The Fed’s indication that as many as seven quarter-point increases could occur this year in the federal funds rates shows that combating inflation ranks as a higher priority than ongoing economic growth, said Paul Isely, a professor of economics and associate dean for undergraduate programs at Grand Valley State University’s Seidman College of Business.

“What they signaled today is they’re going to focus more on inflation,” Isely said. “They’re really focused on inflation and they’re not very worried about the economy slowing down, so that’s going to be very interesting to see what happens there.”

Had the Russian invasion of Ukraine not occurred, Isely believes that the Federal Open Market Committee likely would have increased the federal funds rate by a half point. He estimates that the Ukraine invasion adds 2 percentage points to the inflation rate, which in February was at an annualized rate of 7.9 percent.

“They’re signaling they’re serious about inflation, but they also chose a path that wasn’t as heavy as they would have done otherwise,” Isely said. “It means that already we’re starting to see Ukraine change what’s happening.”

Nick Juhle, vice president and director of investment research at Greenleaf Trust in Kalamazoo, agreed that Wednesday’s move “tells us … that the Fed continues to view the health of the U.S. economy as strong and has grown more concerned about inflationary pressures.” 
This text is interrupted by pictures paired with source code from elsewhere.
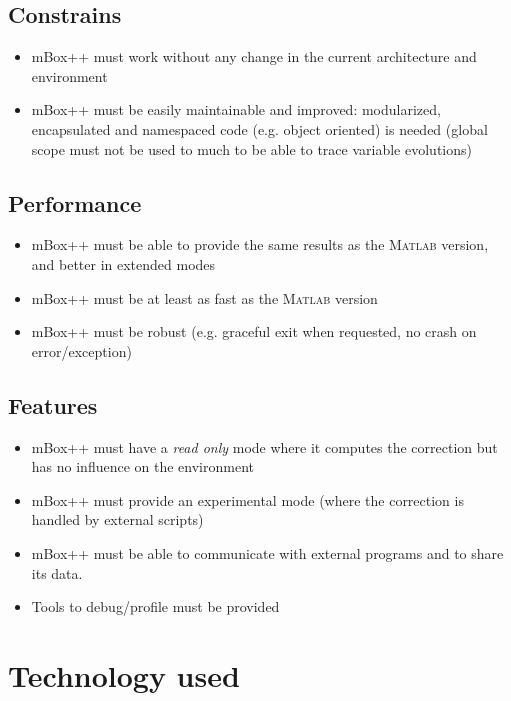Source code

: \subsection{Constrains}
\begin{itemize}
    \item mBox++ must work without any change in the current architecture and environment
    \item mBox++ must be easily maintainable and improved: modularized, encapsulated and namespaced code (e.g. object oriented) is needed (global scope must not be used to much to be able to trace variable evolutions)
\end{itemize}

\subsection{Performance}
\begin{itemize}
    \item mBox++ must be able to provide the same results as the \textsc{Matlab} version, and better in extended modes
    \item mBox++ must be at least as fast as the \textsc{Matlab} version
    \item mBox++ must be robust (e.g. graceful exit when requested, no crash on error/exception)
\end{itemize}

\subsection{Features}
\begin{itemize}
    \item mBox++ must have a \textit{read only} mode where it computes the correction but has no influence on the environment
    \item mBox++ must provide an experimental mode (where the correction is handled by external scripts)
    \item mBox++ must be able to communicate with external programs and to share its data.
    \item Tools to debug/profile must be provided
\end{itemize}

\section{Technology used}

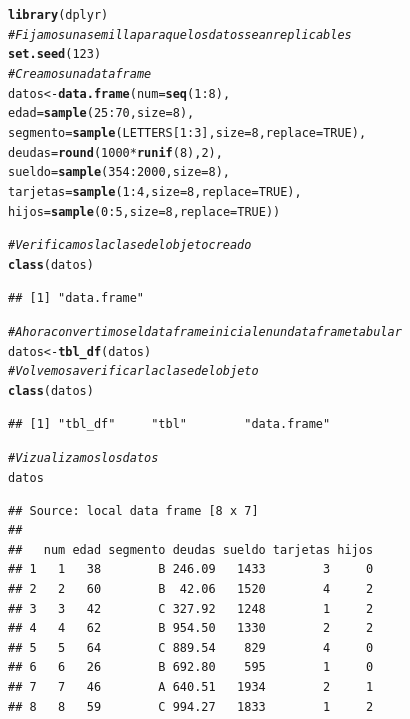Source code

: \documentclass[11pt,a4paper,oneside]{book}\usepackage[]{graphicx}\usepackage[]{color}
\makeatletter
\newcommand{\hlnum}[1]{\textcolor[rgb]{0.686,0.059,0.569}{#1}}%
\newcommand{\hlcom}[1]{\textcolor[rgb]{0.678,0.584,0.686}{\textit{#1}}}%
\newcommand{\hlopt}[1]{\textcolor[rgb]{0,0,0}{#1}}%
\newcommand{\hlstd}[1]{\textcolor[rgb]{0.345,0.345,0.345}{#1}}%
\newcommand{\hlkwb}[1]{\textcolor[rgb]{0.69,0.353,0.396}{#1}}%
\newcommand{\hlkwc}[1]{\textcolor[rgb]{0.333,0.667,0.333}{#1}}%
\newcommand{\hlkwd}[1]{\textcolor[rgb]{0.737,0.353,0.396}{\textbf{#1}}}%
\newenvironment{kframe}{%
 \def\at@end@of@kframe{}%
 \ifinner\ifhmode%
  \def\at@end@of@kframe{\end{minipage}}%
  \begin{minipage}{\columnwidth}%
 \fi\fi%
 \def\FrameCommand##1{\hskip\@totalleftmargin \hskip-\fboxsep
 \colorbox{shadecolor}{##1}\hskip-\fboxsep
     \hskip-\linewidth \hskip-\@totalleftmargin \hskip\columnwidth}%
 \MakeFramed {\advance\hsize-\width
   \@totalleftmargin\z@ \linewidth\hsize
   \@setminipage}}%
 {\par\unskip\endMakeFramed%
 \at@end@of@kframe}
\newenvironment{knitrout}{}{} %
\makeatother
\begin{document}
\begin{itemize}
\begin{knitrout}
\color{fgcolor}\begin{kframe}
\begin{alltt}
\hlkwd{library}\hlstd{(dplyr)}
\hlcom{# Fijamos una semilla para que los datos sean replicables}
\hlkwd{set.seed}\hlstd{(}\hlnum{123}\hlstd{)}
\hlcom{# Creamos una data frame}
\hlstd{datos} \hlkwb{<-} \hlkwd{data.frame}\hlstd{(}\hlkwc{num}\hlstd{=}\hlkwd{seq}\hlstd{(}\hlnum{1}\hlopt{:}\hlnum{8}\hlstd{),}
                   \hlkwc{edad}\hlstd{=}\hlkwd{sample}\hlstd{(}\hlnum{25}\hlopt{:}\hlnum{70}\hlstd{,} \hlkwc{size}\hlstd{=}\hlnum{8}\hlstd{),}
                   \hlkwc{segmento}\hlstd{=}\hlkwd{sample}\hlstd{(LETTERS[}\hlnum{1}\hlopt{:}\hlnum{3}\hlstd{],} \hlkwc{size}\hlstd{=}\hlnum{8}\hlstd{,} \hlkwc{replace}\hlstd{=}\hlnum{TRUE}\hlstd{),}
                   \hlkwc{deudas}\hlstd{=}\hlkwd{round}\hlstd{(}\hlnum{1000}\hlopt{*}\hlkwd{runif}\hlstd{(}\hlnum{8}\hlstd{),}\hlnum{2}\hlstd{),}
                   \hlkwc{sueldo}\hlstd{=}\hlkwd{sample}\hlstd{(}\hlnum{354}\hlopt{:}\hlnum{2000}\hlstd{,} \hlkwc{size}\hlstd{=}\hlnum{8}\hlstd{),}
                   \hlkwc{tarjetas}\hlstd{=}\hlkwd{sample}\hlstd{(}\hlnum{1}\hlopt{:}\hlnum{4}\hlstd{,} \hlkwc{size}\hlstd{=}\hlnum{8}\hlstd{,} \hlkwc{replace}\hlstd{=}\hlnum{TRUE}\hlstd{),}
                   \hlkwc{hijos}\hlstd{=}\hlkwd{sample}\hlstd{(}\hlnum{0}\hlopt{:}\hlnum{5}\hlstd{,} \hlkwc{size}\hlstd{=}\hlnum{8}\hlstd{,} \hlkwc{replace}\hlstd{=}\hlnum{TRUE}\hlstd{))}

\hlcom{# Verificamos la clase del objeto creado}
\hlkwd{class}\hlstd{(datos)}
\end{alltt}
\begin{verbatim}
## [1] "data.frame"
\end{verbatim}
\begin{alltt}
\hlcom{# Ahora convertimos el data frame inicial en un data frame tabular}
\hlstd{datos} \hlkwb{<-} \hlkwd{tbl_df}\hlstd{(datos)}
\hlcom{# Volvemos a verificar la clase del objeto}
\hlkwd{class}\hlstd{(datos)}
\end{alltt}
\begin{verbatim}
## [1] "tbl_df"     "tbl"        "data.frame"
\end{verbatim}
\begin{alltt}
\hlcom{# Vizualizamos los datos}
\hlstd{datos}
\end{alltt}
\begin{verbatim}
## Source: local data frame [8 x 7]
## 
##   num edad segmento deudas sueldo tarjetas hijos
## 1   1   38        B 246.09   1433        3     0
## 2   2   60        B  42.06   1520        4     2
## 3   3   42        C 327.92   1248        1     2
## 4   4   62        B 954.50   1330        2     2
## 5   5   64        C 889.54    829        4     0
## 6   6   26        B 692.80    595        1     0
## 7   7   46        A 640.51   1934        2     1
## 8   8   59        C 994.27   1833        1     2
\end{verbatim}
\end{kframe}
\end{knitrout}


\end{itemize}
\end{document}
Juhle believes “it’s reasonable to expect a 0.25-point increase at each of the next six meetings.

“Certainly, the invasion of Ukraine by Russia has the potential to have broad and significant effects, including by creating near-term inflationary pressures and diminishing growth in 2022. Commodity prices have risen and it is likely the invasion will exacerbate existing supply chain problems,” Juhle wrote in an email to MiBiz.

The Fed’s economic outlook issued with today’s interest rate increase forecasts the inflation rate to average 4.3 percent for 2022, well above the targeted 2-percent rate. Inflation then eases to a 2.7-percent rate in 2023 and 2.3 percent for 2024, according to the outlook.
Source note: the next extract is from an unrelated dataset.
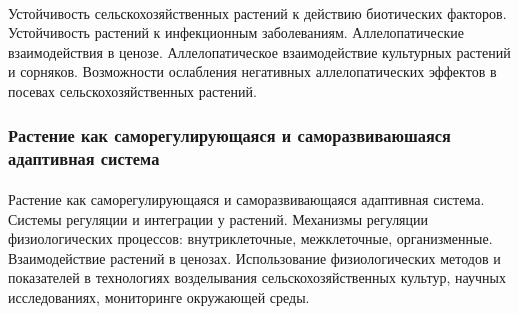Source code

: \paragraph*{}Устойчивость сельскохозяйственных растений к действию биотических факторов. Устойчивость растений к инфекционным заболеваниям. Аллелопатические взаимодействия в ценозе. Аллелопатическое взаимодействие культурных растений и сорняков. Возможности ослабления негативных аллелопатических эффектов в посевах сельскохозяйственных растений.

\subsubsection{Растение как саморегулирующаяся и саморазвиваюшаяся адаптивная система}

\paragraph*{}Растение как саморегулирующаяся и саморазвивающаяся адаптивная система. Системы регуляции и интеграции у растений. Механизмы регуляции физиологических процессов: внутриклеточные, межклеточные, организменные. Взаимодействие растений в ценозах. Использование физиологических методов и показателей в технологиях возделывания сельскохозяйственных культур, научных исследованиях, мониторинге окружающей среды.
Supply chain disruptions that began driving inflation higher “have been larger and longer lasting than anticipated, exacerbated by waves of the virus here and abroad, and price pressures have spread to a broader range of goods and services,” Federal Reserve Chairman Jerome Powell said. “Additionally, higher energy prices are driving up overall inflation. The surge in prices of crude oil and other commodities that resulted from Russia’s invasion of Ukraine will put additional upward pressure on near-term inflation here at home.”

Wednesday’s rate increase was widely expected and “got the process started” toward a series of hikes, said Mike Tierney, CEO of Community Bankers of Michigan.

Tierney believes higher interest rates from the historically low levels will not initially deter consumer or business borrowing. Wednesday’s increase “was what everybody expected,” Tierney said.

“It’s really how much they move and how fast they move,” he said.